Any tips would be really appreciated.
UPDATE: Here is the whole grammar, before removing left recursion, as requested:
Package minipython;
Helpers
digit = ['0' .. '9'];
letter = ['a' .. 'z']|['A' .. 'Z'];
cr = 13;
lf = 10;
all = [0..127];
eol = lf | cr | cr lf ;
not_eol = [all - [cr + lf]];
Tokens
tab = 9;
plus = '+';
dot = '.';
pow = '**';
minus = '-';
mult = '*';
div = '/';
eq = '=';
minuseq = '-=';
diveq = '/=';
exclam = '!';
def = 'def';
equal = '==';
nequal = '!=';
l_par = '(';
r_par = ')';
l_bra = '[';
r_bra = ']';
comma= ',';
qmark = '?';
gqmark = ';';
assert = 'assert';
if = 'if';
while = 'while';
for = 'for';
in = 'in';
print = 'print';
return = 'return';
importkn = 'import';
as = 'as';
from = 'from';
less = '<';
great = '>';
true = 'true';
semi = ':';
false = 'false';
quote = '"';
blank = (' ' | lf | cr);
line_comment = '#' not_eol* eol;
number = digit+ | (digit+ '.' digit+);
id = letter (letter | digit)*;
string = '"'not_eol* '"';
cstring = ''' letter ''';
Ignored Tokens
blank, line_comment;
Productions
program = commands*;
commands = {stmt} statement
| {func} function;
function = def id l_par argument? r_par semi statement;
argument = id eqval? ceidv*;
eqval = eq value;
ceidv = comma id eqval?;
statement = {if} tab* if comparison semi statement
| {while} tab* while comparison semi statement
| {for} tab* for [id1]:id in [id2]:id semi statement
| {return} tab* return expression
| {print} tab* print expression comexpr*
| {assign} tab* id eq expression
| {minassign} tab* id minuseq expression
| {divassign} tab* id diveq expression
| {list} tab* id l_bra [ex1]:expression r_bra eq [ex2]:expression
| {fcall} tab* functioncall
| {import} import;
comexpr = comma expression;
expression = {multiplication} multiplication
| {addition} expression plus multiplication
| {subtraction} expression minus multiplication;
topower = {smth} something
| {power} topower pow something;
something = {id} id
| {parexp} l_par expression r_par
| {fcall} functioncall
| {value} value
| {list} id l_bra expression r_bra
| {assert} assert expression comexpr?
| {other} l_bra value comval* r_bra;
comval = comma value;
multiplication = {power} topower
| {multiplication} multiplication mult topower
| {division} multiplication div topower;
import = {import} importkn module asid? comod*
| {from} from module importkn id asid? comid*;
asid = as id;
comod = comma module asid?;
comid = comma id asid?;
module = idot* id;
idot = id dot;
comparison = {true} true
| {false} false
| {greater} [ex1]:expression great [ex2]:expression
| {lesser} [ex1]:expression less [ex2]:expression
| {equals} [ex1]:expression equal [ex2]:expression
| {nequals} [ex1]:expression nequal [ex2]:expression;
functioncall = id l_par arglist? r_par;
arglist = expression comexpr*;
value = {fcall} id dot functioncall
| {numb} number
| {str} string
| {cstr} cstring;
The shift/reduce conflict now is:
shift/reduce conflict in state [stack: TIf PTopower *] on TPow in {
[ PMultiplication - PTopower * ] followed by TPow (reduce),
[ PTopower = PTopower * TPow PSomething ] (shift)
}
(Note: this answer has been drawn from the original grammar, not from the attempt to remove left-recursion, which has additional issues. There is no need to remove left-recursion from a grammar being provided to an LALR(1) parser generator like SableCC.)

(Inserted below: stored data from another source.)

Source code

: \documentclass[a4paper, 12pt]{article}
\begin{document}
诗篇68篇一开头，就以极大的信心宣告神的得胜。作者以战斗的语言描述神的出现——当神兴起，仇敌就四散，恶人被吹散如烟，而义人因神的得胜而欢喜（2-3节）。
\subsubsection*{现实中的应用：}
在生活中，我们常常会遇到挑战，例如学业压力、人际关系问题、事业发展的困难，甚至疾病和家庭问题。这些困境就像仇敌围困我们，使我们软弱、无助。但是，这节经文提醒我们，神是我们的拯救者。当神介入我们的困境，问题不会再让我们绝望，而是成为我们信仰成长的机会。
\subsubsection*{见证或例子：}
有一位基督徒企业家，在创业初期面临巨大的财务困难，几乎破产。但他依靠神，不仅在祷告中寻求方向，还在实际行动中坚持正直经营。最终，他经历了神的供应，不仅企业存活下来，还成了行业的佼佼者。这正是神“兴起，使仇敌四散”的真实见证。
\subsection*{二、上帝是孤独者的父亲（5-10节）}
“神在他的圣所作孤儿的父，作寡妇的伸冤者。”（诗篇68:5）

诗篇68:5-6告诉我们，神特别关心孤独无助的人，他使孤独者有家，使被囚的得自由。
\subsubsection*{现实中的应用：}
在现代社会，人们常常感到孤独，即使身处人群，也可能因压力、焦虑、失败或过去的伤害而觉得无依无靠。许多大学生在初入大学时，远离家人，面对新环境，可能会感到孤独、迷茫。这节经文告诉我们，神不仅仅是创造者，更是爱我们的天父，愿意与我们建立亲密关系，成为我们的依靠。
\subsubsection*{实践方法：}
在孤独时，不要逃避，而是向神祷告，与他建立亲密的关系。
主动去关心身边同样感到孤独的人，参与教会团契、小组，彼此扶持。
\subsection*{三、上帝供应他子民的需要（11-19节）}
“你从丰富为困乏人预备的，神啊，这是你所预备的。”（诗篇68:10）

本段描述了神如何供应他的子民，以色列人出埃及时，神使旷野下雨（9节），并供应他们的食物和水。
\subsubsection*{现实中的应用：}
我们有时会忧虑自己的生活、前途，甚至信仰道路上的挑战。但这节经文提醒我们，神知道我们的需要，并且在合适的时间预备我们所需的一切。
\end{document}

Indeed, the basic problem is the production:
something = {assert} assert expression comexpr?
This production is curious, partly because the name of the non-terminal ("something") provides no hint whatsoever as to what it is, but mostly because one would normally expect assert expression to be a statement, not part of an expression. And something is clearly derived from expression:
expression = multiplication
multiplication = topower
topower = something
But the assert production ends with an expression. That leads to an ambiguity, since
assert 4 + 3
could be parsed as: (some steps omitted for succinctness):
expression = expression plus multiplication
| | |
V | |
something | |
| | |
V | |
assert expression | |
| | | |
| V V V
assert 4 + 3
Or, more naturally, as:
expression = something
|
V
assert expression
| |
| V
| expression plus multiplication
| | | |
| V V V
assert 4 + 3
The first parse seems unlikely because assert doesn't (as far as I would guess) actually return a value. (Although the second one would be more natural if the operator were a comparison rather than an addition.)
Without seeing the definition of the language you're trying to parse, I can't really provide a concrete suggestion for how to fix this, but my inclination would be to make assert a statement, and rename something to something more descriptive ("term" is common, although I usually use "atom").
Related
Well, I'm writing my first parser, in OCaml, and I immediately somehow managed to make one with an infinite-loop.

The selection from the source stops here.